* **Available data**
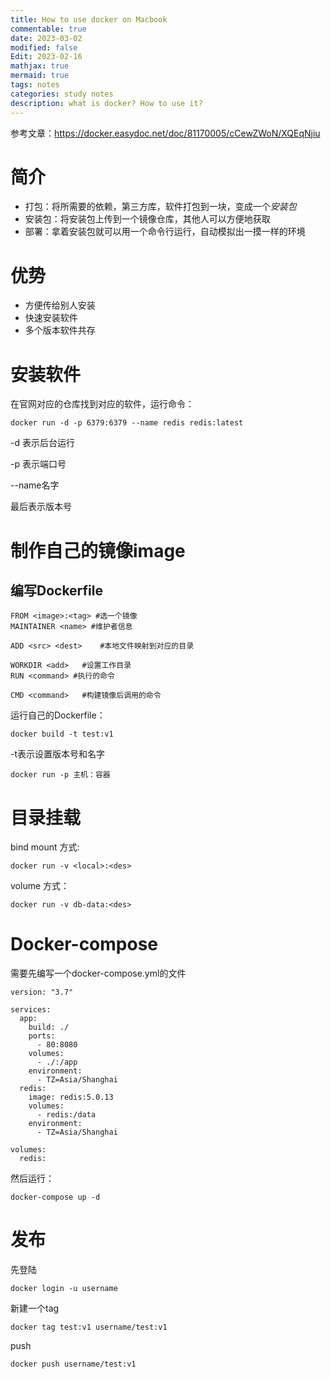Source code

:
 ```yaml
---
title: How to use docker on Macbook
commentable: true
date: 2023-03-02
modified: false
Edit: 2023-02-16
mathjax: true
mermaid: true
tags: notes
categories: study notes
description: what is docker? How to use it?
---
```


参考文章：https://docker.easydoc.net/doc/81170005/cCewZWoN/XQEqNjiu

# 简介

- 打包：将所需要的依赖，第三方库，软件打包到一块，变成一个*安装包*
- 安装包：将安装包上传到一个镜像仓库，其他人可以方便地获取
- 部署：拿着安装包就可以用一个命令行运行，自动模拟出一摸一样的环境

# 优势

- 方便传给别人安装
- 快速安装软件
- 多个版本软件共存

# 安装软件

在官网对应的仓库找到对应的软件，运行命令：
```
docker run -d -p 6379:6379 --name redis redis:latest
```

-d 表示后台运行

-p 表示端口号

--name名字

最后表示版本号

# 制作自己的镜像image

## 编写Dockerfile

```
FROM <image>:<tag> #选一个镜像
MAINTAINER <name> #维护者信息

ADD <src> <dest>    #本地文件映射到对应的目录

WORKDIR <add>   #设置工作目录
RUN <command> #执行的命令

CMD <command>   #构建镜像后调用的命令
```

运行自己的Dockerfile：
```
docker build -t test:v1
```

-t表示设置版本号和名字

```
docker run -p 主机：容器
```

# 目录挂载

bind mount 方式:
```
docker run -v <local>:<des>
```

volume 方式：

```
docker run -v db-data:<des>
```

# Docker-compose

需要先编写一个docker-compose.yml的文件
```
version: "3.7"

services:
  app:  
    build: ./   
    ports:
      - 80:8080
    volumes:
      - ./:/app 
    environment:
      - TZ=Asia/Shanghai
  redis:
    image: redis:5.0.13
    volumes:
      - redis:/data
    environment:
      - TZ=Asia/Shanghai

volumes:
  redis:
```

然后运行：
```
docker-compose up -d
```

# 发布

先登陆
```
docker login -u username
```

新建一个tag

```
docker tag test:v1 username/test:v1
```

push

```
docker push username/test:v1
```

* **What is being asked**
Exact duplicates of all the entries are required, and no image may appear in them.

* **Task output**
Source code

:
 ```yaml
---
title: How to use docker on Macbook
commentable: true
date: 2023-03-02
modified: false
Edit: 2023-02-16
mathjax: true
mermaid: true
tags: notes
categories: study notes
description: what is docker? How to use it?
---
```


参考文章：https://docker.easydoc.net/doc/81170005/cCewZWoN/XQEqNjiu

# 简介

- 打包：将所需要的依赖，第三方库，软件打包到一块，变成一个*安装包*
- 安装包：将安装包上传到一个镜像仓库，其他人可以方便地获取
- 部署：拿着安装包就可以用一个命令行运行，自动模拟出一摸一样的环境

# 优势

- 方便传给别人安装
- 快速安装软件
- 多个版本软件共存

# 安装软件

在官网对应的仓库找到对应的软件，运行命令：
```
docker run -d -p 6379:6379 --name redis redis:latest
```

-d 表示后台运行

-p 表示端口号

--name名字

最后表示版本号

# 制作自己的镜像image

## 编写Dockerfile

```
FROM <image>:<tag> #选一个镜像
MAINTAINER <name> #维护者信息

ADD <src> <dest>    #本地文件映射到对应的目录

WORKDIR <add>   #设置工作目录
RUN <command> #执行的命令

CMD <command>   #构建镜像后调用的命令
```

运行自己的Dockerfile：
```
docker build -t test:v1
```

-t表示设置版本号和名字

```
docker run -p 主机：容器
```

# 目录挂载

bind mount 方式:
```
docker run -v <local>:<des>
```

volume 方式：

```
docker run -v db-data:<des>
```

# Docker-compose

需要先编写一个docker-compose.yml的文件
```
version: "3.7"

services:
  app:  
    build: ./   
    ports:
      - 80:8080
    volumes:
      - ./:/app 
    environment:
      - TZ=Asia/Shanghai
  redis:
    image: redis:5.0.13
    volumes:
      - redis:/data
    environment:
      - TZ=Asia/Shanghai

volumes:
  redis:
```

然后运行：
```
docker-compose up -d
```

# 发布

先登陆
```
docker login -u username
```

新建一个tag

```
docker tag test:v1 username/test:v1
```

push

```
docker push username/test:v1
```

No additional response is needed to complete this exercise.